(Data excerpts)
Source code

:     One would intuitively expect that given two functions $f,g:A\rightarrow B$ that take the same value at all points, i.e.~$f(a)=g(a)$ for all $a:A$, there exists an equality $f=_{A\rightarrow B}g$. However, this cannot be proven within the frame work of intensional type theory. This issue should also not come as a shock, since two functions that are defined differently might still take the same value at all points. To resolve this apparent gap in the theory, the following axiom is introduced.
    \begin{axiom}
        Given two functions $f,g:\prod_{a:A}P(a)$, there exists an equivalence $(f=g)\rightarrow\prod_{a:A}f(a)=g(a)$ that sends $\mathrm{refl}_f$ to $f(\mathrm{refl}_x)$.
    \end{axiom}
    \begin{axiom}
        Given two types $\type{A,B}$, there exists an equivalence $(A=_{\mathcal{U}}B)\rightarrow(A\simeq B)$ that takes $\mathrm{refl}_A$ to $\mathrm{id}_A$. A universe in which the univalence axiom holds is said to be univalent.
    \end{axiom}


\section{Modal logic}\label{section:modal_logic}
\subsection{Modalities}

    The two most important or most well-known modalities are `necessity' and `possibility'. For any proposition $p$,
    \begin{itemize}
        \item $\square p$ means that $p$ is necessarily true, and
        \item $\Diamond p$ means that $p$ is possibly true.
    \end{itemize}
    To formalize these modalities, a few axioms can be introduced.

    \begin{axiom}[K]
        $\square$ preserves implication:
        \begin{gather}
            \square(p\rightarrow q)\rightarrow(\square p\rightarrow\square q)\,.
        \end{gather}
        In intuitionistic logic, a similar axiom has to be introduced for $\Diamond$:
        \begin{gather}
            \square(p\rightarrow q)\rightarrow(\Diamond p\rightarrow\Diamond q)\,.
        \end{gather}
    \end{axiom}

### AIM OF THE EXERCISE
With the line containing "q)\rightarrow(\Diamond p\rightarrow\Diamond q)\,." as the first and the last line of the data as the final one, copy every line between them exactly, those two included.

### SOLVED EXERCISE
            \square(p\rightarrow q)\rightarrow(\Diamond p\rightarrow\Diamond q)\,.
        \end{gather}
    \end{axiom}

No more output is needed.